**TASK BRIEF**
Set down the records that follow in full and without changes.

Items from a data source:

↓↓↓

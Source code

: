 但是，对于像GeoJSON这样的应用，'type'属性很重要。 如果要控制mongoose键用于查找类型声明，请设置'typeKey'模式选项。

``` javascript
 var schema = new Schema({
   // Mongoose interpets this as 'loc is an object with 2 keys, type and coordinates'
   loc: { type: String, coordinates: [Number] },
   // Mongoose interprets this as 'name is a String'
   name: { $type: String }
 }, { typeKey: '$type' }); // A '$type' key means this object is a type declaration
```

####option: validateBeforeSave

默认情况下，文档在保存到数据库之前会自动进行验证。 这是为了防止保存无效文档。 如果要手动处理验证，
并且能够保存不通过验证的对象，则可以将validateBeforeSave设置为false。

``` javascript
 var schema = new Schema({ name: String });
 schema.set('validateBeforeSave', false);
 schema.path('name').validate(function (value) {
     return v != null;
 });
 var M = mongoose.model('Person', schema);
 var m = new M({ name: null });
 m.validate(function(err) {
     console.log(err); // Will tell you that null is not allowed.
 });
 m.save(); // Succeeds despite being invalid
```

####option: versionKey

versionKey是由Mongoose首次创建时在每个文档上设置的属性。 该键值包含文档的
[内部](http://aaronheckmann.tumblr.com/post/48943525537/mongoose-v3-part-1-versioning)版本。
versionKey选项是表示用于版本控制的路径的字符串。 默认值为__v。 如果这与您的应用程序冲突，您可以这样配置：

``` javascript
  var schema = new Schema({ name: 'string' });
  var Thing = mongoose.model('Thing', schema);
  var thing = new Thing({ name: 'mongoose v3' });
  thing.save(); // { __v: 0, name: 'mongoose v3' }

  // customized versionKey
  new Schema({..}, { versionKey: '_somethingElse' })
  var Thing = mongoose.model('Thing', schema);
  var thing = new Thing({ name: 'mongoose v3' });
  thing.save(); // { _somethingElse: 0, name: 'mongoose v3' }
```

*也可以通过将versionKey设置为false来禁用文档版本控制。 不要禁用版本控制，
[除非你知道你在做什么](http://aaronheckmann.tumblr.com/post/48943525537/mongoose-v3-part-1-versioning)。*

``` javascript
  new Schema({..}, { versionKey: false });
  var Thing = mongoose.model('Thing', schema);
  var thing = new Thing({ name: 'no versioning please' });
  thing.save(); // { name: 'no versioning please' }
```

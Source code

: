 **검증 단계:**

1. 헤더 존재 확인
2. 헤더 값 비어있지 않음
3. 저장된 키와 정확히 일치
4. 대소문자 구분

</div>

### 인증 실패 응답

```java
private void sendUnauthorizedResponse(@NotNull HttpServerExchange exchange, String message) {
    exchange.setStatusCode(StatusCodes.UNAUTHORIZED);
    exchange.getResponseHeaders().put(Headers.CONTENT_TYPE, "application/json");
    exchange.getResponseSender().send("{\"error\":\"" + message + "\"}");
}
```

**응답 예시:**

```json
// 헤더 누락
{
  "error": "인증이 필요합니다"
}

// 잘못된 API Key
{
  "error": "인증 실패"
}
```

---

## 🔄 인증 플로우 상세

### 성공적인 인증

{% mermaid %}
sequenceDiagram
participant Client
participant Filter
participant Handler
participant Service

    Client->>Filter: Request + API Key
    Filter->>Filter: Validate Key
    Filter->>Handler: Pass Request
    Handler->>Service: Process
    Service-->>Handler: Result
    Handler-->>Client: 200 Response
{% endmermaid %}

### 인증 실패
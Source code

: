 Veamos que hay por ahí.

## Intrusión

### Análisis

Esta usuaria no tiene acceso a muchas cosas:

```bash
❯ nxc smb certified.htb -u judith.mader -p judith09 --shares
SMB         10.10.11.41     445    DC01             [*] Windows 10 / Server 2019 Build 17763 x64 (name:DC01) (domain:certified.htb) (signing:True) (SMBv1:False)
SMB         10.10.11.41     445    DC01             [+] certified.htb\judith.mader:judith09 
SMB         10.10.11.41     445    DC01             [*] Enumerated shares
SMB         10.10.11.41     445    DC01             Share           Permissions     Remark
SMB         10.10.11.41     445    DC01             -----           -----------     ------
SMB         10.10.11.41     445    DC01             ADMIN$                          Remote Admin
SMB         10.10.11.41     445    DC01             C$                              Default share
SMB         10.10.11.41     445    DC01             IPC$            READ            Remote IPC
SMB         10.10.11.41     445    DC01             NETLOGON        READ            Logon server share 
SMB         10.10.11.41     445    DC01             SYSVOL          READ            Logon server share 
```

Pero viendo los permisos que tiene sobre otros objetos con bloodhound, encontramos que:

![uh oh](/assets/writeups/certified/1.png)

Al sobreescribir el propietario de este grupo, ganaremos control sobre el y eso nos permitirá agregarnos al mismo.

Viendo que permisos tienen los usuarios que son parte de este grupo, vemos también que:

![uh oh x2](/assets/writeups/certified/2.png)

↑↑↑

**WRITTEN SOLUTION**
Source code

: 但是，对于像GeoJSON这样的应用，'type'属性很重要。 如果要控制mongoose键用于查找类型声明，请设置'typeKey'模式选项。

``` javascript
 var schema = new Schema({
   // Mongoose interpets this as 'loc is an object with 2 keys, type and coordinates'
   loc: { type: String, coordinates: [Number] },
   // Mongoose interprets this as 'name is a String'
   name: { $type: String }
 }, { typeKey: '$type' }); // A '$type' key means this object is a type declaration
```

####option: validateBeforeSave

默认情况下，文档在保存到数据库之前会自动进行验证。 这是为了防止保存无效文档。 如果要手动处理验证，
并且能够保存不通过验证的对象，则可以将validateBeforeSave设置为false。

``` javascript
 var schema = new Schema({ name: String });
 schema.set('validateBeforeSave', false);
 schema.path('name').validate(function (value) {
     return v != null;
 });
 var M = mongoose.model('Person', schema);
 var m = new M({ name: null });
 m.validate(function(err) {
     console.log(err); // Will tell you that null is not allowed.
 });
 m.save(); // Succeeds despite being invalid
```

####option: versionKey

versionKey是由Mongoose首次创建时在每个文档上设置的属性。 该键值包含文档的
[内部](http://aaronheckmann.tumblr.com/post/48943525537/mongoose-v3-part-1-versioning)版本。
versionKey选项是表示用于版本控制的路径的字符串。 默认值为__v。 如果这与您的应用程序冲突，您可以这样配置：

``` javascript
  var schema = new Schema({ name: 'string' });
  var Thing = mongoose.model('Thing', schema);
  var thing = new Thing({ name: 'mongoose v3' });
  thing.save(); // { __v: 0, name: 'mongoose v3' }

  // customized versionKey
  new Schema({..}, { versionKey: '_somethingElse' })
  var Thing = mongoose.model('Thing', schema);
  var thing = new Thing({ name: 'mongoose v3' });
  thing.save(); // { _somethingElse: 0, name: 'mongoose v3' }
```

*也可以通过将versionKey设置为false来禁用文档版本控制。 不要禁用版本控制，
[除非你知道你在做什么](http://aaronheckmann.tumblr.com/post/48943525537/mongoose-v3-part-1-versioning)。*

``` javascript
  new Schema({..}, { versionKey: false });
  var Thing = mongoose.model('Thing', schema);
  var thing = new Thing({ name: 'no versioning please' });
  thing.save(); // { name: 'no versioning please' }
```

Source code

: **검증 단계:**

1. 헤더 존재 확인
2. 헤더 값 비어있지 않음
3. 저장된 키와 정확히 일치
4. 대소문자 구분

</div>

### 인증 실패 응답

```java
private void sendUnauthorizedResponse(@NotNull HttpServerExchange exchange, String message) {
    exchange.setStatusCode(StatusCodes.UNAUTHORIZED);
    exchange.getResponseHeaders().put(Headers.CONTENT_TYPE, "application/json");
    exchange.getResponseSender().send("{\"error\":\"" + message + "\"}");
}
```

**응답 예시:**

```json
// 헤더 누락
{
  "error": "인증이 필요합니다"
}

// 잘못된 API Key
{
  "error": "인증 실패"
}
```

---

## 🔄 인증 플로우 상세

### 성공적인 인증

{% mermaid %}
sequenceDiagram
participant Client
participant Filter
participant Handler
participant Service

    Client->>Filter: Request + API Key
    Filter->>Filter: Validate Key
    Filter->>Handler: Pass Request
    Handler->>Service: Process
    Service-->>Handler: Result
    Handler-->>Client: 200 Response
{% endmermaid %}

### 인증 실패
Source code

: Veamos que hay por ahí.

## Intrusión

### Análisis

Esta usuaria no tiene acceso a muchas cosas:

```bash
❯ nxc smb certified.htb -u judith.mader -p judith09 --shares
SMB         10.10.11.41     445    DC01             [*] Windows 10 / Server 2019 Build 17763 x64 (name:DC01) (domain:certified.htb) (signing:True) (SMBv1:False)
SMB         10.10.11.41     445    DC01             [+] certified.htb\judith.mader:judith09 
SMB         10.10.11.41     445    DC01             [*] Enumerated shares
SMB         10.10.11.41     445    DC01             Share           Permissions     Remark
SMB         10.10.11.41     445    DC01             -----           -----------     ------
SMB         10.10.11.41     445    DC01             ADMIN$                          Remote Admin
SMB         10.10.11.41     445    DC01             C$                              Default share
SMB         10.10.11.41     445    DC01             IPC$            READ            Remote IPC
SMB         10.10.11.41     445    DC01             NETLOGON        READ            Logon server share 
SMB         10.10.11.41     445    DC01             SYSVOL          READ            Logon server share 
```

Pero viendo los permisos que tiene sobre otros objetos con bloodhound, encontramos que:

![uh oh](/assets/writeups/certified/1.png)

Al sobreescribir el propietario de este grupo, ganaremos control sobre el y eso nos permitirá agregarnos al mismo.

Viendo que permisos tienen los usuarios que son parte de este grupo, vemos también que:

![uh oh x2](/assets/writeups/certified/2.png)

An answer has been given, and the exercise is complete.